Up until now, it wasn’t enforcing those policies, and if a seller broke the law selling kits in a state where they were banned, Amazon would be liable for facilitating the transaction. Naturally, Amazon doesn’t want this to happen. Few online retailers would.
Luckily, however, taking testing kits off Amazon may have turned into more of a blessing than a curse.
It’s surprising to no one at this point that Amazon is collecting and selling your data. Whether it’s for targeted advertising or something more sinister, anything you buy, sell, or look at on Amazon gets stored, sorted, and sold to the highest bidder. We all like to believe that we enjoy relative anonymity online, but the truth is that the government is one of the biggest consumers of that data, either through requests for information or subpoenas.
While one hopes this is largely to track the real bad guys, the line between innocent and criminal can change with the stroke of a pen. If the government ever comes knocking and asks for a list of every person who bought a testing kit, Amazon would be relatively powerless to protest. Technically, they could try to stand up to them in court; but what are the chances of a company like Amazon putting their reputation on the line for the privacy kit sellers whose product that was banned from their site in the first place?

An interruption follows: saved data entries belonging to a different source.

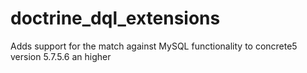# doctrine_dql_extensions
Adds support for the match against MySQL functionality to concrete5 version 5.7.5.6 an higher
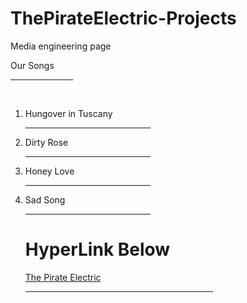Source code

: # ThePirateElectric-Projects
Media engineering page

<html>
  <title>ThePirateElectric</title>
  <head>
  </head>
  <body>
    <p align="Left"> Our Songs </p>
    <hr align="left" width="100px"/> 
    <br/>
  </body>
    <ol>
      <li>Hungover in Tuscany</li>
      <hr align="left" width="200px"/> 
      <li>Dirty Rose</li>
      <hr align="left" width="200px"/>
      <li>Honey Love</li>
      <hr align="left" width="200px"/>
      <li>Sad Song</li>
      <hr align="left" width="200px"/>
       <h1> HyperLink Below </h1>
   <a href="https://ThePirateElectric.com">
          The Pirate Electric </a>
          <hr align="left" width="300px"/>
  
  
  </html>
  

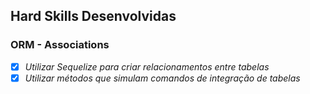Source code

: ## Hard Skills Desenvolvidas

### ORM - Associations

- [X] _Utilizar Sequelize para criar relacionamentos entre tabelas_
- [X] _Utilizar métodos que simulam comandos de integração de tabelas_
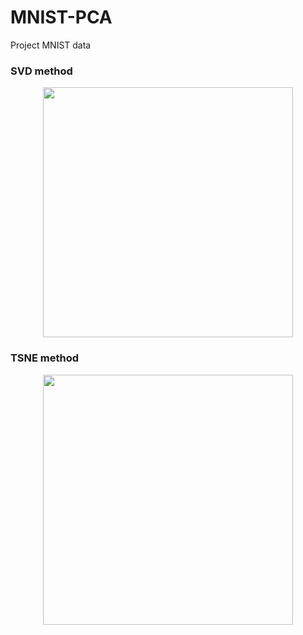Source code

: # MNIST-PCA

Project MNIST data

### SVD method

<p align="center">
  <img src="svd.gif" width="400" height="400">
</p>


### TSNE method

<p align="center">
  <img src="tsne.gif" width="400" height="400">
</p>
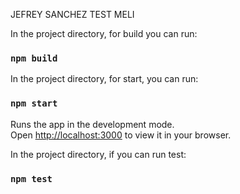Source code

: 
JEFREY SANCHEZ TEST MELI


In the project directory, for build you can run:

### `npm build`

In the project directory, for start, you can run:

### `npm start`

Runs the app in the development mode.\
Open [http://localhost:3000](http://localhost:3000) to view it in your browser.

In the project directory, if you can run test:

### `npm test`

When you buy a testing kit from Amazon, you put yourself in a precarious place: you entrust them with your personal information and in return, they give you an illusion of privacy that breaks apart the second push comes to shove.
So what’s the safest place to buy kits now that major retailers are pulling out?
It was then, and it still is now: DanceSafe. One of the original harm reduction groups in America, DanceSafe is a fixture of the growing movement. Born out of the San Fransisco rave scene in the late ’90s, the organization has been a mainstay at festivals both large and small, providing educational tools and on-site drug testing to ravers from coast to coast.
More relevantly, they are a trustworthy site for buying regulated and licensed testing kits. Operating as a non-profit led by a board of directors stacked with industry veterans and drug policy educators, they are more interested in protecting your privacy and safety first and foremost.
In the end, while it was a loss for testing kit availability, Amazon’s ban was a win for safety.
Despite being taken down from one of the biggest retailers in the world, the fate of testing kits is actually looking up. Removed from an environment where they were never fully supported, with a delivery method that was actively illegal, it looks like one of the last ways to buy them is also the safest.
Is it the start of a new war on harm reduction? Thankfully, no. It’s just the next chapter in an ongoing battle.
Editor’s Note: Drug Testing Kits are still available in other countries on Amazon like Canada. This post is referring to Amazon.com which is based out of the United States.